This repository contains the code developed to solve the exercises of the Deep Learning Applications course (2024/25).

Laboratory 1

Exercise 1.1 and 1.2

The goal of this exercise is to demonstrate the importance of residual connections. We do this by evaluating simple MLPs and showing that deeper networks with residual connections are easier to train compared to networks of the same depth without residual connections. We compare MLPs with a width of 16 and varying depths on the MNIST dataset.

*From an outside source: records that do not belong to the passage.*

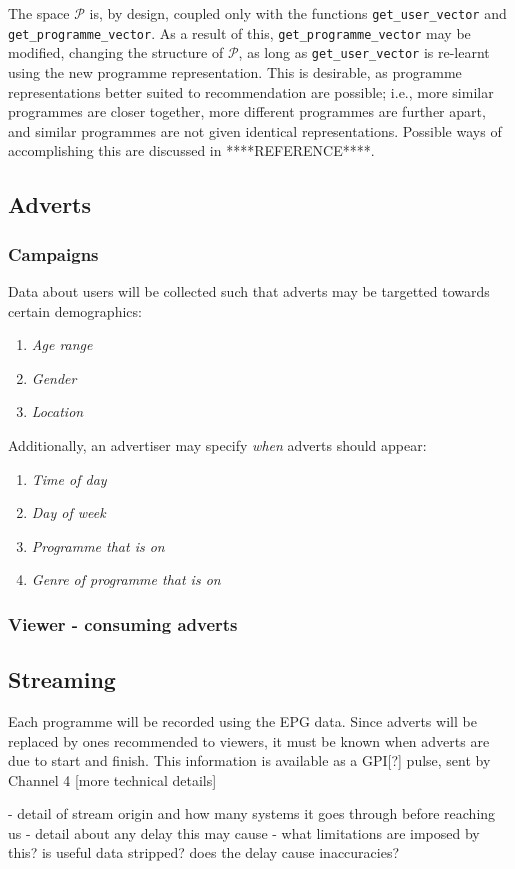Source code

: The space $\mathcal{P}$ is, by design, coupled only with the functions \texttt{get\_user\_vector} and \texttt{get\_programme\_vector}. As a result of this, \texttt{get\_programme\_vector} may be modified, changing the structure of $\mathcal{P}$, as long as \texttt{get\_user\_vector} is re-learnt using the new programme representation. This is desirable, as programme representations better suited to recommendation are possible; i.e., more similar programmes are closer together, more different programmes are further apart, and similar programmes are not given identical representations. Possible ways of accomplishing this are discussed in ****REFERENCE****.


\subsection{Adverts}
\label{sec:design_adverts}



\subsubsection{Campaigns}

Data about users will be collected such that adverts may be targetted towards certain demographics:
\begin{enumerate}
\item \textit{Age range}
\item \textit{Gender}
\item \textit{Location}
\end{enumerate}

Additionally, an advertiser may specify \textit{when} adverts should appear:
\begin{enumerate}
\item \textit{Time of day}
\item \textit{Day of week}
\item \textit{Programme that is on}
\item \textit{Genre of programme that is on}
\end{enumerate}

\subsubsection{Viewer - consuming adverts}

\subsection{Streaming}
Each programme will be recorded using the EPG data. Since adverts will be replaced by ones recommended to viewers, it must be known when adverts are due to start and finish. This information is available as a GPI[?] pulse, sent by Channel 4 [more technical details]

- detail of stream origin and how many systems it goes through before reaching us
- detail about any delay this may cause
- what limitations are imposed by this? is useful data stripped? does the delay cause inaccuracies?

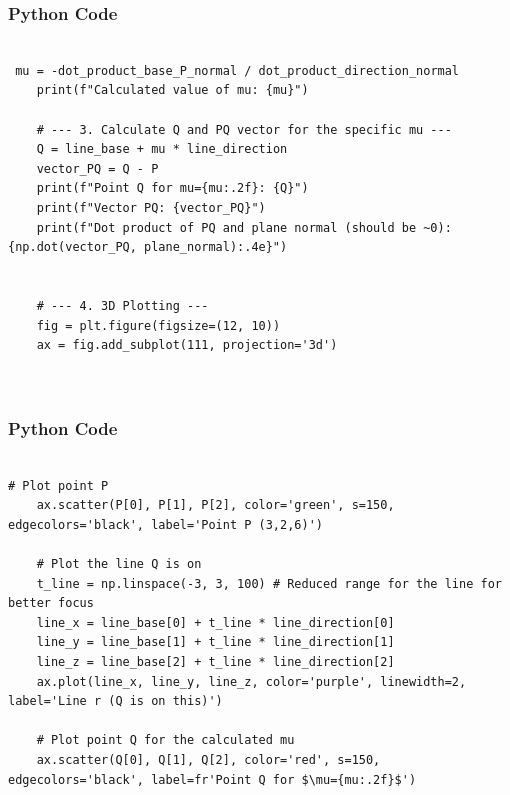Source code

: \documentclass{beamer}
\begin{document}
\begin{frame}[fragile]
    \frametitle{Python Code}
    \begin{lstlisting}

 mu = -dot_product_base_P_normal / dot_product_direction_normal
    print(f"Calculated value of mu: {mu}")

    # --- 3. Calculate Q and PQ vector for the specific mu ---
    Q = line_base + mu * line_direction
    vector_PQ = Q - P
    print(f"Point Q for mu={mu:.2f}: {Q}")
    print(f"Vector PQ: {vector_PQ}")
    print(f"Dot product of PQ and plane normal (should be ~0): {np.dot(vector_PQ, plane_normal):.4e}")


    # --- 4. 3D Plotting ---
    fig = plt.figure(figsize=(12, 10))
    ax = fig.add_subplot(111, projection='3d')

    

    \end{lstlisting}
\end{frame}


\begin{frame}[fragile]
    \frametitle{Python Code}
    \begin{lstlisting}

# Plot point P
    ax.scatter(P[0], P[1], P[2], color='green', s=150, edgecolors='black', label='Point P (3,2,6)')

    # Plot the line Q is on
    t_line = np.linspace(-3, 3, 100) # Reduced range for the line for better focus
    line_x = line_base[0] + t_line * line_direction[0]
    line_y = line_base[1] + t_line * line_direction[1]
    line_z = line_base[2] + t_line * line_direction[2]
    ax.plot(line_x, line_y, line_z, color='purple', linewidth=2, label='Line r (Q is on this)')

    # Plot point Q for the calculated mu
    ax.scatter(Q[0], Q[1], Q[2], color='red', s=150, edgecolors='black', label=fr'Point Q for $\mu={mu:.2f}$')

  

    \end{lstlisting}
\end{frame}
\end{document}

Note: For this first experiment, each residual block contains 1 layer

Depth Accuracy (MLP) Accuracy (ResidualMLP)
2 0.93 0.94
8 0.88 0.95
32 0.11 0.95
64 0.11 0.35

Notice the poor performance of the last Residual MLP (depth 64). This was improved by increasing the number of layers per residual block from 1 to 2:

Depth Accuracy (MLP) Accuracy (ResidualMLP, 2 layers/block)
2 0.93 0.93
8 0.88 0.95
32 0.11 0.96
64 0.11 0.96

The figure below shows the magnitude of gradients as they propagate through the network, comparing a standard MLP and a MLP with residual blocks. The zig-zag pattern in the graph occurs because gradients for biases and weights were not separated in this visualization. Despite this, it is clear that residual connections help preventing vanishing gradients.

gradients

Exercise 1.3

The goal of this exercise is to repeat the analysis from Exercise 1.2, this time using Convolutional Neural Networks trained on CIFAR-10. As expected, we observe improvements when residual connections are used.

cnn

Accuracy curves during training. The numbers next to each model name indicate the number of residual blocks (with or without skip connections enabled). Models with residual connections achieve consistently higher accuracy than the plain versions.

Exercise 2.3

The goal of this exercise is to explain the predictions of a CNN by visualizing Class Activation Maps (CAMs). We use the CNN trained in Exercise 1.3 and extend it with CAM to highlight which regions of the input image contribute most to the model’s classification decision.

cifar10_cam_6images

CAMs showing which image regions the trained CNN focuses on (CIFAR-10).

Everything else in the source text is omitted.